Есть другие вымыслы, совершенно пустые,— такова большая часть сказок и романов, которые, не заключая в себе никакого подлинного поучения, имеют целью только забаву. Эти вымыслы, лишенные какой бы то ни было нравственной пользы, могут быть оценены только в зависимости от намеренья того, кто их выдумывает, и если он, рассказывая их, утверждает, будто это подлинная правда, то невозможно не признать, что это настоящий обман. Однако кто же когда-нибудь особенно стыдился такого обмана и кто серьезно ставил его в вину тем, которые к нему прибегают?

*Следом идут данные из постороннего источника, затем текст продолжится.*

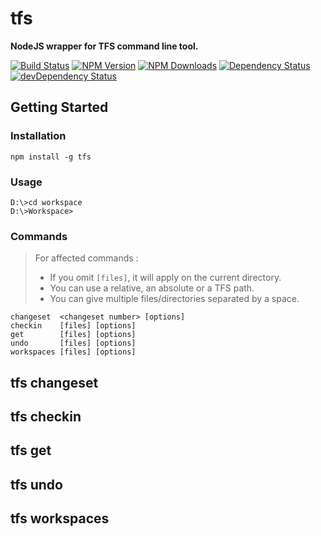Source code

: # tfs
**NodeJS wrapper for TFS command line tool.**

[![Build Status](https://travis-ci.org/ivangabriele/tfs.svg?branch=master)](https://travis-ci.org/ivangabriele/tfs)
[![NPM Version](https://img.shields.io/npm/v/tfs.svg?style=flat)](https://www.npmjs.org/package/tfs)
[![NPM Downloads](https://img.shields.io/npm/dm/tfs.svg?style=flat)](https://www.npmjs.org/package/tfs)
[![Dependency Status](https://david-dm.org/ivangabriele/tfs.svg)](https://david-dm.org/ivangabriele/tfs)
[![devDependency Status](https://david-dm.org/ivangabriele/tfs/dev-status.svg)](https://david-dm.org/ivangabriele/tfs#info=devDependencies)

## Getting Started

### Installation

    npm install -g tfs

### Usage

    D:\>cd workspace
    D:\>Workspace>

### Commands

> For affected commands :
> - If you omit `[files]`, it will apply on the current directory.
> - You can use a relative, an absolute or a TFS path.
> - You can give multiple files/directories separated by a space.

    changeset  <changeset number> [options]
    checkin    [files] [options]
    get        [files] [options]
    undo       [files] [options]
    workspaces [files] [options]

## tfs changeset

## tfs checkin

## tfs get

## tfs undo

## tfs workspaces
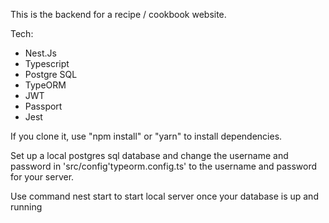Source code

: This is the backend for a recipe / cookbook website.

Tech:
  - Nest.Js
  - Typescript
  - Postgre SQL
  - TypeORM
  - JWT
  - Passport
  - Jest
  
If you clone it, use "npm install" or "yarn" to install dependencies.

Set up a local postgres sql database and change the username and password in 'src/config'typeorm.config.ts' to the username and password for your server.

Use command nest start to start local server once your database is up and running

Если есть, например, какая-нибудь нравственная цель в «Книдском храме»*, цель эта очень плохо видна и нарушена, искажена чувственными подробностями и сладострастными картинами. Что сделал автор, чтобы прикрыть это дымкой стыдливости? Он представил дело так, будто его произведение — перевод одной греческой рукописи, и сочинил историю открытия этой рукописи с таким расчетом, чтобы лучше всего убедить своих читателей в истинности своего рассказа. Если это не бесспорный обман, пусть тогда мне скажут, что значит — лгать? Между тем, кто решится поставить этот обман автору в вину и назвать его за это лжецом?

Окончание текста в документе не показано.